Que levante la mano quién, en alguno de sus viajes, no ha entrado en una tienda de souvenirs. Y ya, puestos a sincerarnos, una vez dentro no ha podido resistirse a caer en alguna pequeña tentación de compra: que si un imán, una figura semicircular con nieve artificial en su interior, algún utensilio de cocina, una postal… Hacer el inventario de estas tiendas es casi un quebradero de cabeza bien complicado para los contables. Es de esas tareas que les llevan varios días.

Podemos estar tranquilos porque también a nuestro genio naturalista se le habrían ido los pies a estas tiendas. Y todo por ciertos parecidos y coincidencias asombrosas.

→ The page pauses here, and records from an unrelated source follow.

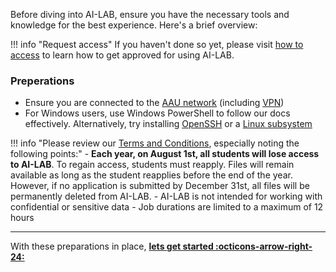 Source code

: Before diving into AI-LAB, ensure you have the necessary tools and knowledge for the best experience. Here's a brief overview:

!!! info "Request access"
      If you haven't done so yet, please visit [how to access](/ai-lab/how-to-access/) to learn how to get approved for using AI-LAB.

### Preperations

- Ensure you are connected to the [AAU network](https://www.en.its.aau.dk/instructions/wi-fi) (including [VPN](https://www.en.its.aau.dk/instructions/vpn))
- For Windows users, use Windows PowerShell to follow our docs effectively. Alternatively, try installing [OpenSSH](https://learn.microsoft.com/en-us/windows-server/administration/openssh/openssh_install_firstuse?tabs=gui) or a [Linux subsystem](https://learn.microsoft.com/en-us/windows/wsl/setup/environment)

!!! info "Please review our [Terms and Conditions](/assets/terms-and-conditions-ai-lab.pdf), especially noting the following points:"
      - **Each year, on August 1st, all students will lose access to AI-LAB**. To regain access, students must reapply. Files will remain available as long as the student reapplies before the end of the year. However, if no application is submitted by December 31st, all files will be permanently deleted from AI-LAB.
      - AI-LAB is not intended for working with confidential or sensitive data
      - Job durations are limited to a maximum of 12 hours

<hr>

With these preparations in place, [**lets get started :octicons-arrow-right-24:**](login.md) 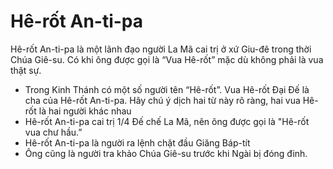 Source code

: # Hê-rốt An-ti-pa

Hê-rốt An-ti-pa là một lãnh đạo người La Mã cai trị ở xứ Giu-đê trong thời Chúa Giê-su.  Có khi ông được gọi là “Vua Hê-rốt” mặc dù không phải là vua thật sự.
- Trong Kinh Thánh có một số người tên “Hê-rốt”.  Vua Hê-rốt Đại Đế là cha của Hê-rốt An-ti-pa.  Hãy chú ý dịch hai từ này rõ ràng, hai vua Hê-rốt là hai người khác nhau
- Hê-rốt An-ti-pa cai trị 1/4 Đế chế La Mã, nên ông được gọi là "Hê-rốt vua chư hầu.”
- Hê-rốt An-ti-pa là người ra lệnh chặt đầu Giăng Báp-tít  
- Ông cũng là người tra khảo Chúa Giê-su trước khi Ngài bị đóng đinh.

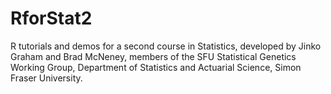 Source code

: # RforStat2
R tutorials and demos for a second course in Statistics, developed by Jinko Graham and Brad McNeney, 
members of the SFU Statistical Genetics Working Group, Department of Statistics and Actuarial Science, 
Simon Fraser University.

Tengo la prueba fehaciente (bueno, dejémoslo en fundados indicios) de que Charles (perdonen mi atrevimiento al llamarlo por su nombre de pila) habría disfrutado de lo lindo haciendo turismo por Egipto. Sobre todo, navegando por el río Nilo.

El árbol de la vida

El recuerdo más típico que todo el mundo compra en Egipto es un papiro. En especial uno que tiene dibujado en él una metáfora preciosa del árbol de la vida.

En cada una de sus ramas reposa un pajarillo. El más pequeño está en la rama más baja y simboliza la infancia. Va creciendo (aprendiendo) y cambiando de color y pelaje, hasta llegar a la copa del árbol. Ya lo tenemos en la etapa de la juventud. Mantiene la misma postura y mirada de frente a la vida, al futuro.

Nosotros, perdón nuestro ave, despliega sus alas, esto es, alcanza la perfección en la madurez pero ya la encontramos en una rama un poco más baja, cosas del devenir de la experiencia.

Y, este mismo pájaro, se gira, le da un poquito la espalda a la vida y ya se coloca en una rama cercana a la tierra: se nos hizo ya viejecito.

Esta evolución de la vida representada en las cinco fases y ejemplificada en un ave, tiene alguna similitud con los bocetos del árbol de la vida de Darwin. Convendrán conmigo que este científico –a buen seguro- habría comprado algunos de estos papiros egipcios.

La evolución en nuestros días

Pero ahora en estos tiempos tecnológicos del vivir resulta más complicado deslindar con claridad las etapas de la evolución de la vida. Los adultos somos (todavía) “jóvenes con experiencia”. Y vamos envejeciendo (sic) según la red social que más nos defina (atención al dato que ya los expertos anuncian que Instagram se está haciendo viejecita; Si Vds. son más amistosos en Facebook pues… ¡ejem!).

Mi buen amigo Ziliang Zhan me cuenta que en China hay redes sociales para grupos muy reducidos de franjas de edad. Por ejemplo, una de 12 a 14 años; Otra para los de 15 y así hasta un total de 21 red social. ¡Menudo lío! El las domina a la perfección. Qué complicado entonces saber qué edad y qué grado de madurez tiene uno por allí.

Bendita sencillez del Medievo

Pero si volvemos un poco la vista atrás, ya los más eruditos en la Edad Media simplificaron esta evolución de nuestras vidas en tres sencillas etapas: asombro, curiosidad y aprendizaje.

Y qué bonito resulta cuando el asombro no se pierde al cumplir años porque entonces la juventud se halla en la propia raíz y, en todas sus ramas, como la de nuestro árbol egipcio.